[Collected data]
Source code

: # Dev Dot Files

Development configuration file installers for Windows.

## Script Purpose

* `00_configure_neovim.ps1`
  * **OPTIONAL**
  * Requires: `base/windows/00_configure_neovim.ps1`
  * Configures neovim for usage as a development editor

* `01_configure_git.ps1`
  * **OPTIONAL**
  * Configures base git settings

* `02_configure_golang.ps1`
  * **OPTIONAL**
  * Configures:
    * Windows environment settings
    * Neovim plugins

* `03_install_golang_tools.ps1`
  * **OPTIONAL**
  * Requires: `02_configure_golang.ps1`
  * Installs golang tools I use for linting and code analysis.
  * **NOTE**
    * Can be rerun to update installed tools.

--

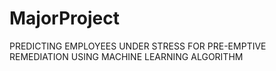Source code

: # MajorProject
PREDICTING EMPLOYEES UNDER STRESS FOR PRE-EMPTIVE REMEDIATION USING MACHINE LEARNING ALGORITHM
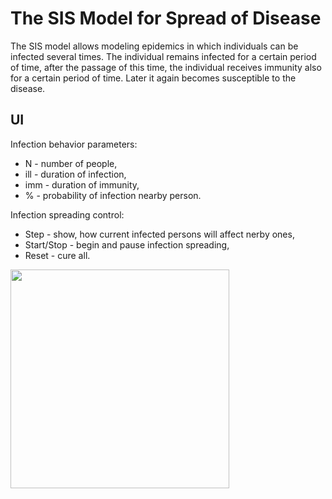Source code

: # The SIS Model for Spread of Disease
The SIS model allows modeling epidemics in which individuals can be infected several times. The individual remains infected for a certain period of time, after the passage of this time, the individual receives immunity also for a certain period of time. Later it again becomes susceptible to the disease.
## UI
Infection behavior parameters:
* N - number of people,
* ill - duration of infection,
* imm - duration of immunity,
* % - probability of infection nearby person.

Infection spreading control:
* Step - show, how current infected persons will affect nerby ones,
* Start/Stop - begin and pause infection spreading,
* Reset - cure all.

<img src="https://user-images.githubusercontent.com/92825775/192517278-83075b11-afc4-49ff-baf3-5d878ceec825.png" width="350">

--

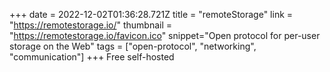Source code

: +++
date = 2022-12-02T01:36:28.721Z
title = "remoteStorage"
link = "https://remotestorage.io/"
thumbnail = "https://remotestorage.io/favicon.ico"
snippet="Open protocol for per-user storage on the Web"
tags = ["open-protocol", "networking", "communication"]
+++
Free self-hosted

§ **ACTION ITEM**:
The lines above, starting at the one with "imm - duration" and ending at the one with "- cure all.", are the only ones to return, exactly as written.

§ **FINISHED TASK**:
* imm - duration of immunity,
* % - probability of infection nearby person.

Infection spreading control:
* Step - show, how current infected persons will affect nerby ones,
* Start/Stop - begin and pause infection spreading,
* Reset - cure all.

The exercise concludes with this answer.